INDIA: The Ministry of Railways issued Alstom with a letter of award for a contract to build a factory and supply 800 twin-section electric locomotives on November 10, a day after announcing a similar deal with GE covering 1 000 diesel locomotives.

The electric locomotive factory is to be built at Madhepura in Bihar by a joint venture between Indian Railways (with a 26% stake) and Alstom Manufacturing India Ltd which is expected to be finalised within 30 days. Two maintenance depots are to be built at Saharanpur in Uttar Pradesh and Nagpur in Maharashtra.

According to the Ministry of Railways, construction of the factory and maintenance facilities is expected to cost Rs13bn and take three years. The joint venture would be required to supply Indian Railways with 800 locomotives between 2018 and 2028, at an estimated cost of about Rs190bn plus taxes.

Alstom will also organise the maintenance of 500 of the locomotives at the two sites until the end of the contract period, at which point responsibility would be transferred to Indian Railways. Alstom is to introduce international best practice and develop local competences to meet Indian Railways’ desire to bring its failure rates and maintenance intervals closer to European levels.

The contract covers a single type of locomotive, which is to be development of previous Prima family designs including locomotives supplied to Kazakhstan but with modifications to suit Indian requirements. They will have IGBT traction controls, be rated at 9 000 kW at the wheel rim and have a maximum speed of 120 km/h.

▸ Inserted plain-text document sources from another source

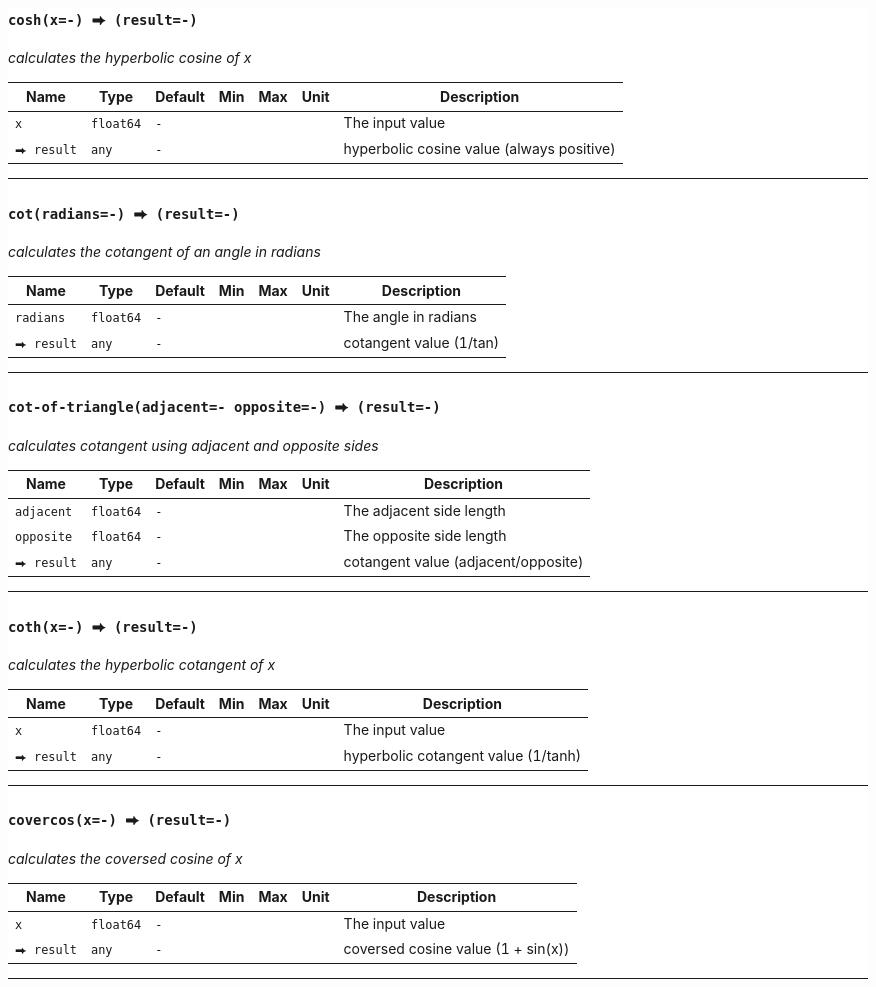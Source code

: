 ### `cosh(x=-) ⮕ (result=-)`  
_calculates the hyperbolic cosine of x_

| Name | Type | Default | Min | Max | Unit | Description |
|------|------|---------|-----|-----|------|-------------|
| `x` | `float64` | `-` |   |   |   | The input value |
| `⮕ result` | `any` | `-` |   |   |   | hyperbolic cosine value (always positive) |
---

### `cot(radians=-) ⮕ (result=-)`  
_calculates the cotangent of an angle in radians_

| Name | Type | Default | Min | Max | Unit | Description |
|------|------|---------|-----|-----|------|-------------|
| `radians` | `float64` | `-` |   |   |   | The angle in radians |
| `⮕ result` | `any` | `-` |   |   |   | cotangent value (1/tan) |
---

### `cot-of-triangle(adjacent=- opposite=-) ⮕ (result=-)`  
_calculates cotangent using adjacent and opposite sides_

| Name | Type | Default | Min | Max | Unit | Description |
|------|------|---------|-----|-----|------|-------------|
| `adjacent` | `float64` | `-` |   |   |   | The adjacent side length |
| `opposite` | `float64` | `-` |   |   |   | The opposite side length |
| `⮕ result` | `any` | `-` |   |   |   | cotangent value (adjacent/opposite) |
---

### `coth(x=-) ⮕ (result=-)`  
_calculates the hyperbolic cotangent of x_

| Name | Type | Default | Min | Max | Unit | Description |
|------|------|---------|-----|-----|------|-------------|
| `x` | `float64` | `-` |   |   |   | The input value |
| `⮕ result` | `any` | `-` |   |   |   | hyperbolic cotangent value (1/tanh) |
---

### `covercos(x=-) ⮕ (result=-)`  
_calculates the coversed cosine of x_

| Name | Type | Default | Min | Max | Unit | Description |
|------|------|---------|-----|-----|------|-------------|
| `x` | `float64` | `-` |   |   |   | The input value |
| `⮕ result` | `any` | `-` |   |   |   | coversed cosine value (1 &#43; sin(x)) |
---
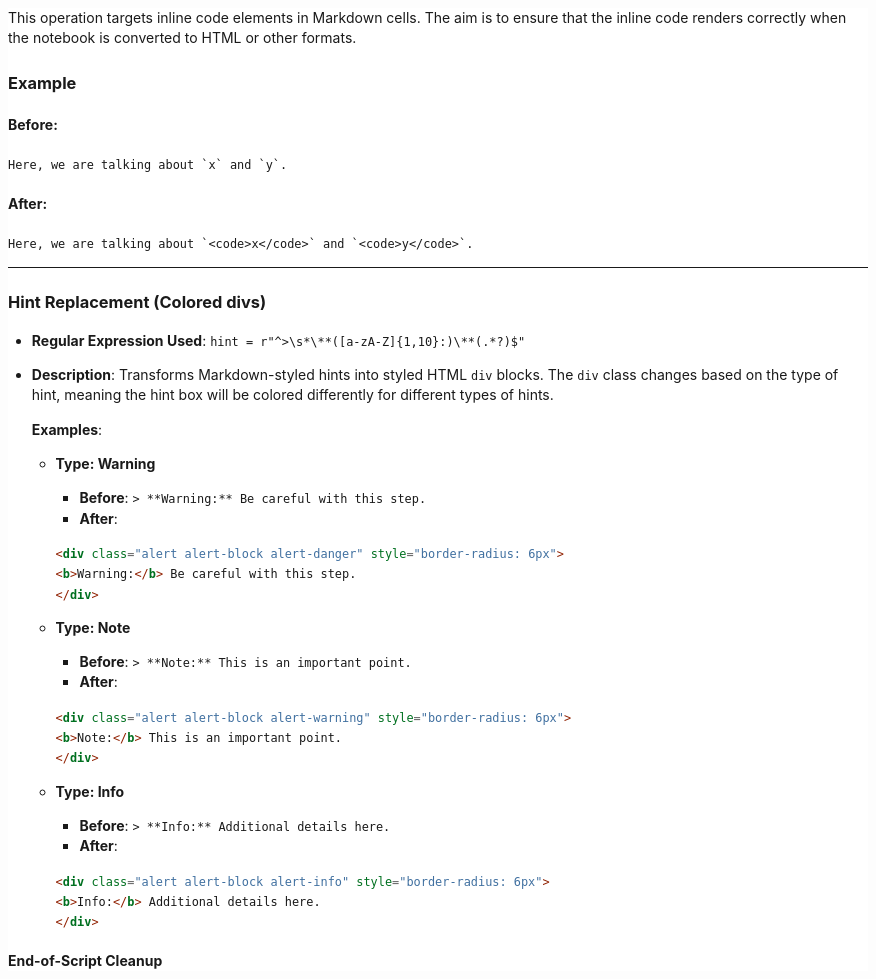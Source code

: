 This operation targets inline code elements in Markdown cells. The aim is to ensure that the inline code renders correctly when the notebook is converted to HTML or other formats.

### Example

#### Before:

    Here, we are talking about `x` and `y`.

#### After:

    Here, we are talking about `<code>x</code>` and `<code>y</code>`.

---

### Hint Replacement (Colored divs)

- **Regular Expression Used**: `hint = r"^>\s*\**([a-zA-Z]{1,10}:)\**(.*?)$"`
  
- **Description**: Transforms Markdown-styled hints into styled HTML `div` blocks. The `div` class changes based on the type of hint, meaning the hint box will be colored differently for different types of hints.
  
  **Examples**:
    
    - **Type: Warning**
        - **Before**: `> **Warning:** Be careful with this step.`
        - **After**: 
        ```html
        <div class="alert alert-block alert-danger" style="border-radius: 6px">
        <b>Warning:</b> Be careful with this step.
        </div>
        ```
        
    - **Type: Note**
        - **Before**: `> **Note:** This is an important point.`
        - **After**: 
        ```html
        <div class="alert alert-block alert-warning" style="border-radius: 6px">
        <b>Note:</b> This is an important point.
        </div>
        ```
    
    - **Type: Info**
        - **Before**: `> **Info:** Additional details here.`
        - **After**: 
        ```html
        <div class="alert alert-block alert-info" style="border-radius: 6px">
        <b>Info:</b> Additional details here.
        </div>
        ```


#### End-of-Script Cleanup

The locomotives are to be used on the Eastern Dedicated Freight Corridor for hauling 6 000 tonne trains at 100 km/h, and also on other routes to raise the average speed of heavy freight trains from between 25 and 30 km/h to between 50 and 60 km/h.

The prototype locomotives are scheduled to be delivered with two years, and the deal allows for the first five to be imported. The remaining 795 locomotives must be manufactured in India, with ‘complete indigenisation’ of manufacturing in support of the government’s Make in India campaign.

‘We will localise as much as we can’, Jean-Marc Tessier, Alstom Vice–President Locomotives & High Speed Trains told Railway Gazette International, emphasising that ‘the ultimate objective is to have a locomotive made in India’. Alstom’s European plants will provide up-to-date design, manufacturing and maintenance expertise which is not available locally, while its existing manufacturing facilities in India and the country’s extensive supply industry means that it will be possible to source most components domestically. The factory would be ‘fully employed’ on the contract until 2028, he said, two possible options for 100 locomotives each would provide a full workload until 2030.

Plans for an international tender to select a partner to develop the factory had been approved by the cabinet in February 2007. A request for qualification was issued in May 2013, and in May 2014 Alstom, Bombardier, GE and Siemens were shortlisted to submit financial bids by August 31 2015.